Okay, get the jokes out of your system. When a team plays Ricky Rubio, Kevin Love, Chase Budinger, Greg Stiemsma, Andrei Kirilenko, Alexey Shved and Nikola Pekovic, it's not politically incorrect to simply point out, "There are a lot of white guys on this roster." This "Great White North" aspect may overshadow how the Wolves improved from last season. While I certainly wouldn't pay $10 million per year for Andrei Kirilenko that Yahoo! Sports reported, it's better to have him on the roster than not. The money is off, but AK-47 is a plus player for a frontcourt that badly needs defense.
Ricky Rubio is recovering from a torn ACL, but the strength of his game was never in his quickness or bounce. Ricky demonstrated early on that he's a passing savant, and that the high screen-and-roll with Kevin Love can be unstoppably beautiful.
Even when the play breaks down, this can happen:
Kevin Love receives a brief mention here, only because we're now used to his superstar status. There aren't many (read: any) elite rebounders who also happen to be elite shooters. Love is perfect for the modern NBA "stretch four" role. Zone defense has required bigs to open more space on the floor, and K-Love does that better than anybody.
The Wolves also discovered a key player last year in Nikola Pekovic. The burly center plays with a reckless violence down low. He doesn't block shots, but Pek scores efficiently and provides sturdy low-post D.

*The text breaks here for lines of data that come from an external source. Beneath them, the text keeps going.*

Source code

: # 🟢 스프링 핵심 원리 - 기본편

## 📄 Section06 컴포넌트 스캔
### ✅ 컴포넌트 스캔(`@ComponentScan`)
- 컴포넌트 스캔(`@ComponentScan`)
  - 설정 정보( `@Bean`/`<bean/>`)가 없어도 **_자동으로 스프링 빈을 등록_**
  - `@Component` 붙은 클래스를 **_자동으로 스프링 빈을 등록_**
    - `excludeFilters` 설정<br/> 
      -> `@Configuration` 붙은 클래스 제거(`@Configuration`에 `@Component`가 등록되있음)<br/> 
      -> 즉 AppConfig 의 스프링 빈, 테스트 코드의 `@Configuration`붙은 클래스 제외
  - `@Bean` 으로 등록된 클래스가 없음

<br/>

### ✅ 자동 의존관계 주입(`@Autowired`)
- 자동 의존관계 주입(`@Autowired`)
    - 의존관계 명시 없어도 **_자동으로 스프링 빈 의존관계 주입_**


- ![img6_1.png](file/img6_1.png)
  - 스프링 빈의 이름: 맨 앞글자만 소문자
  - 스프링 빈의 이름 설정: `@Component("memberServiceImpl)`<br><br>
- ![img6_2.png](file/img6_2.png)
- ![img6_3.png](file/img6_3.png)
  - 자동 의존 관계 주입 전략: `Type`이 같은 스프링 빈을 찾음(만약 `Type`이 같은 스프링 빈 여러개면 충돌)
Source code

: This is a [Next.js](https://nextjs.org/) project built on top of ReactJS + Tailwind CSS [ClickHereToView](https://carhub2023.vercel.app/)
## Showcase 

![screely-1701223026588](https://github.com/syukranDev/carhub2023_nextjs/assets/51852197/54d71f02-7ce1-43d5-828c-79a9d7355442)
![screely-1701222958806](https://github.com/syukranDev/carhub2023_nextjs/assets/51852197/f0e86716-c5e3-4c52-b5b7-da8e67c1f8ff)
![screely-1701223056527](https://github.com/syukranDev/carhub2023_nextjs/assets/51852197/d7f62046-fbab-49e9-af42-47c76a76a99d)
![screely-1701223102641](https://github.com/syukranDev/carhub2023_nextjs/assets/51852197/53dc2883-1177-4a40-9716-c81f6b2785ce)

Like the Nets, defense will be a concern going forward for Minnesota. It has been since Kevin Garnett left.
Do you dare indulge in Warriors' optimism? The Bay has been burned by hope in the past, but this time I believe the hype. The 2012-2013 Warriors roster makes sense for the first time in roughly two decades. They have a tall, defense-minded center in Andrew Bogut. They have a scoring power forward who rebounds and hits the pick-and-pop jumper (David Lee). Brandon rush is a "3 and D" wing who rarely makes mistakes.
Unlike the traded Monta Ellis, Klay Thompson is of regular 2-guard size, and he won't take the ball out of Steph Curry's hands. Curry, for once, gets to actually run this offense. It's also quite helpful to get rookies Harrison Barnes and Draymond Green far higher in the draft than they had any right to expect.

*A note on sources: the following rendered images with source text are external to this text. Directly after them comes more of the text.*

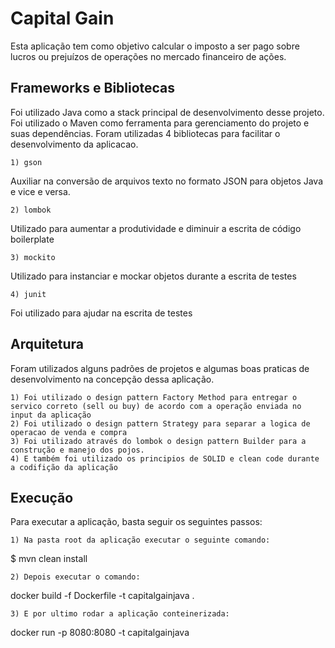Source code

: 
# Capital Gain


Esta aplicação tem como objetivo calcular o imposto a ser pago sobre
lucros ou prejuízos de operações no mercado financeiro de ações.
## Frameworks e Bibliotecas

Foi utilizado Java como a stack principal de desenvolvimento desse projeto. 
Foi utilizado o Maven como ferramenta para gerenciamento do projeto e suas dependências.
Foram utilizadas 4 bibliotecas para facilitar o desenvolvimento da aplicacao.

    1) gson
Auxiliar na conversão de arquivos texto no formato JSON para objetos Java e vice e versa.

    2) lombok
Utilizado para aumentar a produtividade e diminuir a escrita de código boilerplate

    3) mockito
Utilizado para instanciar e mockar objetos durante a escrita de testes

    4) junit
Foi utilizado para ajudar na escrita de testes
## Arquitetura

Foram utilizados alguns padrões de projetos e algumas boas praticas de desenvolvimento na concepção dessa aplicação.

    1) Foi utilizado o design pattern Factory Method para entregar o servico correto (sell ou buy) de acordo com a operação enviada no input da aplicação
    2) Foi utilizado o design pattern Strategy para separar a logica de operacao de venda e compra
    3) Foi utilizado através do lombok o design pattern Builder para a construção e manejo dos pojos.
    4) E também foi utilizado os principios de SOLID e clean code durante a codifição da aplicação
## Execução

Para executar a aplicação, basta seguir os seguintes passos:

    1) Na pasta root da aplicação executar o seguinte comando:
$ mvn clean install

    2) Depois executar o comando:
docker build -f Dockerfile -t capitalgainjava .

    3) E por ultimo rodar a aplicação conteinerizada:
docker run -p 8080:8080 -t capitalgainjava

The Warriors are an "if healthy" playoff team to be sure. That "if" is massive, considering the injury history of Andrew Bogut and Stephen Curry. But it's a nice change of pace for Dubs fans to have a roster that can make it if healthy, as opposed to one that never had a shot in the first place.
Stephen Curry is someone to watch this year, mainly because basketball fans have forgotten just how incredible he can be. How good is Curry?
Curry's per minute production is elite, as he regularly claims ridiculous true shooting percentage in the 60 percent area, and notches a PER in the 20 range. This could be the breakout year, or at least, the season that isn't undone by his Grant Hill ankles.
This is my long-shot team, but don't scoff. Monty Williams is one of the game's best coaches, having designed sturdy defensive units from Chris Paul and a sack of potatoes. Pair Monty with Anthony Davis and we might have nuclear fusion. Doubt Davis at your peril, because few rookies have entered the league so equipped to excel quickly. AD is the ideal check of a league of Kevin Loves (stretch fours) because he can block shots far from the perimeter. Just ask UNC fans:
The newly bought Hornets were without Eric Gordon for nearly all of last year. Gordon returns a bit reluctantly, since he favored Phoenix in restricted free agency. This could all be forgotten if NOH is good right out of the gate. I have my doubts about Austin Rivers, but I do believe that AD and EG can combine to escape the lotto.
Miami and Oklahoma City should still be favored next year; that much isn't different. But if you look at the bottom of the playoff picture, you just might find that "parity" the NBA owners so fetishize.